Data provided Block Start
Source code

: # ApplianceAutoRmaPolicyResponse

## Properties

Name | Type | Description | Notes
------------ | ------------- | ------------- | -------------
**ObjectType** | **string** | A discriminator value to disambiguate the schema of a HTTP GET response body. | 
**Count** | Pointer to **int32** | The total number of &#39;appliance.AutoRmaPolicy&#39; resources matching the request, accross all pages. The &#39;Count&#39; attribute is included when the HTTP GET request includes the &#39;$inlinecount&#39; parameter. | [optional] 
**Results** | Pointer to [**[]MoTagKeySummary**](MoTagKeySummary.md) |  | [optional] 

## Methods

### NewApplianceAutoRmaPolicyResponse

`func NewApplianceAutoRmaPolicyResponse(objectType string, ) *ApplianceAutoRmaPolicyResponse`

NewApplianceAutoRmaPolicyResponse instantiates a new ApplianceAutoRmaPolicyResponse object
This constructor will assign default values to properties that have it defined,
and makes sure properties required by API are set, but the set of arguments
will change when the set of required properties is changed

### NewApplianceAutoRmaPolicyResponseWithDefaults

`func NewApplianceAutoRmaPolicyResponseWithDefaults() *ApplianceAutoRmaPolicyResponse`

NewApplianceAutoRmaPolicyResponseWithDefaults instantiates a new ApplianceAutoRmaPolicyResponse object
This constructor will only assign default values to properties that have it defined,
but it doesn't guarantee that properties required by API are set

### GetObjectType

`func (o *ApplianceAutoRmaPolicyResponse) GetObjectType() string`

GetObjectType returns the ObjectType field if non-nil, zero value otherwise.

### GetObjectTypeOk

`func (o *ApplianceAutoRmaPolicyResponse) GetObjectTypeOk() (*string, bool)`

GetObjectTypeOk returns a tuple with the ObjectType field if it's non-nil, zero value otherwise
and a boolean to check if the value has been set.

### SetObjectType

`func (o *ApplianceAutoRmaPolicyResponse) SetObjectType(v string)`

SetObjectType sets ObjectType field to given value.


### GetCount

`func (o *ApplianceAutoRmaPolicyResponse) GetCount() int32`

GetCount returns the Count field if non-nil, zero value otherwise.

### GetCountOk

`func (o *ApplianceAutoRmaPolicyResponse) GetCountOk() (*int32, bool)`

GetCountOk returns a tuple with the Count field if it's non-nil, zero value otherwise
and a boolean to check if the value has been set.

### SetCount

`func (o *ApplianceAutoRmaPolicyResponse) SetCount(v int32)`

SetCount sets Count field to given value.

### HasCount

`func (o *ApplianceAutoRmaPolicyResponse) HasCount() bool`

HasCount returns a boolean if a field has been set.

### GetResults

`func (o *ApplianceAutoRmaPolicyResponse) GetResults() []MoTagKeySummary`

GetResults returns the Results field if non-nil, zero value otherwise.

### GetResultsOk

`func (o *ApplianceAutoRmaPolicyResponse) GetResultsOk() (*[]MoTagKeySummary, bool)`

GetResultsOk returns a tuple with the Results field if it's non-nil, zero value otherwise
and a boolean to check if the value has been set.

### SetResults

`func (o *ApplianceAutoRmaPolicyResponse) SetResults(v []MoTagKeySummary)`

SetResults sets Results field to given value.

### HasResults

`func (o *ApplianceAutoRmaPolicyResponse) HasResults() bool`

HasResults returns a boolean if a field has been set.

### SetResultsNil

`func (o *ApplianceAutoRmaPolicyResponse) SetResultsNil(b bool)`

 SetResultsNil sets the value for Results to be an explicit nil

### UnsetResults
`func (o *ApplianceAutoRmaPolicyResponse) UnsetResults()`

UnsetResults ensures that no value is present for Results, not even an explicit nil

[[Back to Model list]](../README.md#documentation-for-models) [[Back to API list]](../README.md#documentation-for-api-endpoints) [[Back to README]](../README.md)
Data provided Block End
__Problem description__. Go over the data above and copy every line that has the word "have" in it.

__Result__.
This constructor will assign default values to properties that have it defined,
This constructor will only assign default values to properties that have it defined,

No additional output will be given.